> _What you need to do_
For the entries below, report the number of lines containing "subsection", without any other content.

[Source data]
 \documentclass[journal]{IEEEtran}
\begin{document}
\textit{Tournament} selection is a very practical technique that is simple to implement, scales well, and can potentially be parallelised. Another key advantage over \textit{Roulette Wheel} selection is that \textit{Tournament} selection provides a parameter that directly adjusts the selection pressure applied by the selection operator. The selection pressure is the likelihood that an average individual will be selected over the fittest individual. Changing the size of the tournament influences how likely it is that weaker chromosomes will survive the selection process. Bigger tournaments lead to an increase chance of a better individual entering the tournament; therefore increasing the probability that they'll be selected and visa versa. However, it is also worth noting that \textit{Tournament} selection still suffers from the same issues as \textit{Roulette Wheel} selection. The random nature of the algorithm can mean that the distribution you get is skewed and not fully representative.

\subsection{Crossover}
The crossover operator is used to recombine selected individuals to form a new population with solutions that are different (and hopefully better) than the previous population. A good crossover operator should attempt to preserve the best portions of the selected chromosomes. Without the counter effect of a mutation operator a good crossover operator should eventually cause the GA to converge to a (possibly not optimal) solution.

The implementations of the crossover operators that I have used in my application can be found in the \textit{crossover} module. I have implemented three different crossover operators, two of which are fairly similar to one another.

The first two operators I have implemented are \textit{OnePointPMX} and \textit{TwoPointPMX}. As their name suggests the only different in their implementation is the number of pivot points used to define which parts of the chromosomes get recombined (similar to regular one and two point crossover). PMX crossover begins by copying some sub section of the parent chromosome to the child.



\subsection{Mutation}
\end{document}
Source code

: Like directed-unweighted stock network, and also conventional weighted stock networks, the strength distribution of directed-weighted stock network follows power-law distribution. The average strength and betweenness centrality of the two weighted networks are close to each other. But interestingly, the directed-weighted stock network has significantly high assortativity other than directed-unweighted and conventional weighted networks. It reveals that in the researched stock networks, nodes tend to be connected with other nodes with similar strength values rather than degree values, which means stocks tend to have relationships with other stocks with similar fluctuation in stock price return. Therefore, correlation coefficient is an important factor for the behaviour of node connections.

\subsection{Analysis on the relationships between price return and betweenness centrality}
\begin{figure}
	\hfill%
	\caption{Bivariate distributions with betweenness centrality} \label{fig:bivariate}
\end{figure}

> _Expected answer_
3